The task >> The listing is to be reproduced in full, with no character altered.

Records supplied >>

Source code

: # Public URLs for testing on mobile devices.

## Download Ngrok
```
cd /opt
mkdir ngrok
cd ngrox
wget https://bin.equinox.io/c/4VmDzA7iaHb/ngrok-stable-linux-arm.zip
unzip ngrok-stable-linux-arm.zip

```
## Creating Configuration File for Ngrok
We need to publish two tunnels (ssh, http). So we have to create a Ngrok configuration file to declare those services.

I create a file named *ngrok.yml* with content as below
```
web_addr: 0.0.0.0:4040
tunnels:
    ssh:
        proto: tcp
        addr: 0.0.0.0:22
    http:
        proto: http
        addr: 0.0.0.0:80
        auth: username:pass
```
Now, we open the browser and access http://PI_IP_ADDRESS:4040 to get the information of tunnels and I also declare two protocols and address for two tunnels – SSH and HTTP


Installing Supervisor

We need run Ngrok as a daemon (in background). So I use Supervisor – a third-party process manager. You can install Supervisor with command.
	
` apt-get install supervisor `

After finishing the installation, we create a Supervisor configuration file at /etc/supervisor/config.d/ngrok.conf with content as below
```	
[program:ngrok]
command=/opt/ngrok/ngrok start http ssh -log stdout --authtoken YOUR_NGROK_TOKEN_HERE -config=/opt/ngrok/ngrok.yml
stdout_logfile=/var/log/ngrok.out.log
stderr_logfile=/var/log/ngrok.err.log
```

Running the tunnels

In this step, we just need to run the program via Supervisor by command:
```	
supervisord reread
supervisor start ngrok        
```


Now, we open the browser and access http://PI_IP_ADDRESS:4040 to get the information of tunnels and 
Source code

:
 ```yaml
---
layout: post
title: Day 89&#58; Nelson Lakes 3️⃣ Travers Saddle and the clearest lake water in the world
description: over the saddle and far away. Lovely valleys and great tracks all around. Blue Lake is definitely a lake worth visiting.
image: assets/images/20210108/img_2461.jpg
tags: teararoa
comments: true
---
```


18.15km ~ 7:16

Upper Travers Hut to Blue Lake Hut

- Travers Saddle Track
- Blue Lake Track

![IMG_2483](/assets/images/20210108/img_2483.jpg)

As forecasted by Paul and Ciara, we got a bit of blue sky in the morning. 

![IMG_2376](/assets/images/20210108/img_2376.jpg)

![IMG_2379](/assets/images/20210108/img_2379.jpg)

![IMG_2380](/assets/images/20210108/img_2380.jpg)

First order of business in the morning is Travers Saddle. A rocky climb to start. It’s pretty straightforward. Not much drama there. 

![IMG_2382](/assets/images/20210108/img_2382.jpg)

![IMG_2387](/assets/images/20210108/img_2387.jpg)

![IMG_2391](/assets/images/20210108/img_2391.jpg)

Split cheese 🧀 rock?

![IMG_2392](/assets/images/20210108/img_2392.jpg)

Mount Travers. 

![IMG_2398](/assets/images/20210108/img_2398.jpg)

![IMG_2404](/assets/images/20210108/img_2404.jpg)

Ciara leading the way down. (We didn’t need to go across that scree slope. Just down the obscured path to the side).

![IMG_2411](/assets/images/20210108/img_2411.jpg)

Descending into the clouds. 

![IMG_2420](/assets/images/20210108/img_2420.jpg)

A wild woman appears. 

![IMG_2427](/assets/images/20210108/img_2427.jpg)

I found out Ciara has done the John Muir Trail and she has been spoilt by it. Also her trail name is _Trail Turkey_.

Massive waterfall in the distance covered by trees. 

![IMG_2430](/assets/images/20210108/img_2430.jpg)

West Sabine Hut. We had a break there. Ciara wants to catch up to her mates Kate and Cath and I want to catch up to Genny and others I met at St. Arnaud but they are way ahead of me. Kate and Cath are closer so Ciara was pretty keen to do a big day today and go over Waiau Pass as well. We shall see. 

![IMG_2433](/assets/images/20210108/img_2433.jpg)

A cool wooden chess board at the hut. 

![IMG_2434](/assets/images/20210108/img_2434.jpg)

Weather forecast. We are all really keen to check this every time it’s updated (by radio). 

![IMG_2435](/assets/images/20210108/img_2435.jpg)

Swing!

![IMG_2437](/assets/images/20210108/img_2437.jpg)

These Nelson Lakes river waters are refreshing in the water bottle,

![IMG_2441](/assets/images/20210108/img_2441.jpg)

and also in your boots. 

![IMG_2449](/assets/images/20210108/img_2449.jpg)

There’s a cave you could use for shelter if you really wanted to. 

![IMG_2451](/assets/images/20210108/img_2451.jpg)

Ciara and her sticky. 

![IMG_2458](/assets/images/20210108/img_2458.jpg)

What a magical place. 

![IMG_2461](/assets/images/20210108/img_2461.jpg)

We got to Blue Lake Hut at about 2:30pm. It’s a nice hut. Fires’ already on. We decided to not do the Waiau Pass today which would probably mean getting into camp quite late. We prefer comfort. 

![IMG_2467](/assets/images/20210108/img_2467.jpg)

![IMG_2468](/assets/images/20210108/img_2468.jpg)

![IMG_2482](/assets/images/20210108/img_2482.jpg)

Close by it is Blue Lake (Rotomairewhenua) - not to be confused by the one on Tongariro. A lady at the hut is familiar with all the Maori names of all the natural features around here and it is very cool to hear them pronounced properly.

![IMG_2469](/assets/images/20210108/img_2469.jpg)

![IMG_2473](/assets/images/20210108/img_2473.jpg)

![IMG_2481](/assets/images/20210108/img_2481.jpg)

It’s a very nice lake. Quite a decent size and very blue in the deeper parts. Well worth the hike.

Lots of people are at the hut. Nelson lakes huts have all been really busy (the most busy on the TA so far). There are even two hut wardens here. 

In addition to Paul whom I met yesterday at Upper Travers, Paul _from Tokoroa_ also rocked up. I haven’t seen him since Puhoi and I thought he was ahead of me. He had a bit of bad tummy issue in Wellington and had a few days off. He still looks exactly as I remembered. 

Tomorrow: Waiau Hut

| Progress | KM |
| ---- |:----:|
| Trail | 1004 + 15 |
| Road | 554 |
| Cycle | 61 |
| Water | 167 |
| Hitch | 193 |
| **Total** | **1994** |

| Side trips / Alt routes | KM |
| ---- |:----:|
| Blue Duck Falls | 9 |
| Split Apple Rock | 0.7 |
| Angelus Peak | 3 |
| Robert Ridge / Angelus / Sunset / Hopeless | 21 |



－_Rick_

Completed task >>
Source code

: # Public URLs for testing on mobile devices.

## Download Ngrok
```
cd /opt
mkdir ngrok
cd ngrox
wget https://bin.equinox.io/c/4VmDzA7iaHb/ngrok-stable-linux-arm.zip
unzip ngrok-stable-linux-arm.zip

```
## Creating Configuration File for Ngrok
We need to publish two tunnels (ssh, http). So we have to create a Ngrok configuration file to declare those services.

I create a file named *ngrok.yml* with content as below
```
web_addr: 0.0.0.0:4040
tunnels:
    ssh:
        proto: tcp
        addr: 0.0.0.0:22
    http:
        proto: http
        addr: 0.0.0.0:80
        auth: username:pass
```
Now, we open the browser and access http://PI_IP_ADDRESS:4040 to get the information of tunnels and I also declare two protocols and address for two tunnels – SSH and HTTP


Installing Supervisor

We need run Ngrok as a daemon (in background). So I use Supervisor – a third-party process manager. You can install Supervisor with command.
	
` apt-get install supervisor `

After finishing the installation, we create a Supervisor configuration file at /etc/supervisor/config.d/ngrok.conf with content as below
```	
[program:ngrok]
command=/opt/ngrok/ngrok start http ssh -log stdout --authtoken YOUR_NGROK_TOKEN_HERE -config=/opt/ngrok/ngrok.yml
stdout_logfile=/var/log/ngrok.out.log
stderr_logfile=/var/log/ngrok.err.log
```

Running the tunnels

In this step, we just need to run the program via Supervisor by command:
```	
supervisord reread
supervisor start ngrok        
```


Now, we open the browser and access http://PI_IP_ADDRESS:4040 to get the information of tunnels and 
Source code

:
 ```yaml
---
layout: post
title: Day 89&#58; Nelson Lakes 3️⃣ Travers Saddle and the clearest lake water in the world
description: over the saddle and far away. Lovely valleys and great tracks all around. Blue Lake is definitely a lake worth visiting.
image: assets/images/20210108/img_2461.jpg
tags: teararoa
comments: true
---
```


18.15km ~ 7:16

Upper Travers Hut to Blue Lake Hut

- Travers Saddle Track
- Blue Lake Track

![IMG_2483](/assets/images/20210108/img_2483.jpg)

As forecasted by Paul and Ciara, we got a bit of blue sky in the morning. 

![IMG_2376](/assets/images/20210108/img_2376.jpg)

![IMG_2379](/assets/images/20210108/img_2379.jpg)

![IMG_2380](/assets/images/20210108/img_2380.jpg)

First order of business in the morning is Travers Saddle. A rocky climb to start. It’s pretty straightforward. Not much drama there. 

![IMG_2382](/assets/images/20210108/img_2382.jpg)

![IMG_2387](/assets/images/20210108/img_2387.jpg)

![IMG_2391](/assets/images/20210108/img_2391.jpg)

Split cheese 🧀 rock?

![IMG_2392](/assets/images/20210108/img_2392.jpg)

Mount Travers. 

![IMG_2398](/assets/images/20210108/img_2398.jpg)

![IMG_2404](/assets/images/20210108/img_2404.jpg)

Ciara leading the way down. (We didn’t need to go across that scree slope. Just down the obscured path to the side).

![IMG_2411](/assets/images/20210108/img_2411.jpg)

Descending into the clouds. 

![IMG_2420](/assets/images/20210108/img_2420.jpg)

A wild woman appears. 

![IMG_2427](/assets/images/20210108/img_2427.jpg)

I found out Ciara has done the John Muir Trail and she has been spoilt by it. Also her trail name is _Trail Turkey_.

Massive waterfall in the distance covered by trees. 

![IMG_2430](/assets/images/20210108/img_2430.jpg)

West Sabine Hut. We had a break there. Ciara wants to catch up to her mates Kate and Cath and I want to catch up to Genny and others I met at St. Arnaud but they are way ahead of me. Kate and Cath are closer so Ciara was pretty keen to do a big day today and go over Waiau Pass as well. We shall see. 

![IMG_2433](/assets/images/20210108/img_2433.jpg)

A cool wooden chess board at the hut. 

![IMG_2434](/assets/images/20210108/img_2434.jpg)

Weather forecast. We are all really keen to check this every time it’s updated (by radio). 

![IMG_2435](/assets/images/20210108/img_2435.jpg)

Swing!

![IMG_2437](/assets/images/20210108/img_2437.jpg)

These Nelson Lakes river waters are refreshing in the water bottle,

![IMG_2441](/assets/images/20210108/img_2441.jpg)

and also in your boots. 

![IMG_2449](/assets/images/20210108/img_2449.jpg)

There’s a cave you could use for shelter if you really wanted to. 

![IMG_2451](/assets/images/20210108/img_2451.jpg)

Ciara and her sticky. 

![IMG_2458](/assets/images/20210108/img_2458.jpg)

What a magical place. 

![IMG_2461](/assets/images/20210108/img_2461.jpg)

We got to Blue Lake Hut at about 2:30pm. It’s a nice hut. Fires’ already on. We decided to not do the Waiau Pass today which would probably mean getting into camp quite late. We prefer comfort. 

![IMG_2467](/assets/images/20210108/img_2467.jpg)

![IMG_2468](/assets/images/20210108/img_2468.jpg)

![IMG_2482](/assets/images/20210108/img_2482.jpg)

Close by it is Blue Lake (Rotomairewhenua) - not to be confused by the one on Tongariro. A lady at the hut is familiar with all the Maori names of all the natural features around here and it is very cool to hear them pronounced properly.

![IMG_2469](/assets/images/20210108/img_2469.jpg)

![IMG_2473](/assets/images/20210108/img_2473.jpg)

![IMG_2481](/assets/images/20210108/img_2481.jpg)

It’s a very nice lake. Quite a decent size and very blue in the deeper parts. Well worth the hike.

Lots of people are at the hut. Nelson lakes huts have all been really busy (the most busy on the TA so far). There are even two hut wardens here. 

In addition to Paul whom I met yesterday at Upper Travers, Paul _from Tokoroa_ also rocked up. I haven’t seen him since Puhoi and I thought he was ahead of me. He had a bit of bad tummy issue in Wellington and had a few days off. He still looks exactly as I remembered. 

Tomorrow: Waiau Hut

| Progress | KM |
| ---- |:----:|
| Trail | 1004 + 15 |
| Road | 554 |
| Cycle | 61 |
| Water | 167 |
| Hitch | 193 |
| **Total** | **1994** |

| Side trips / Alt routes | KM |
| ---- |:----:|
| Blue Duck Falls | 9 |
| Split Apple Rock | 0.7 |
| Angelus Peak | 3 |
| Robert Ridge / Angelus / Sunset / Hopeless | 21 |



－_Rick_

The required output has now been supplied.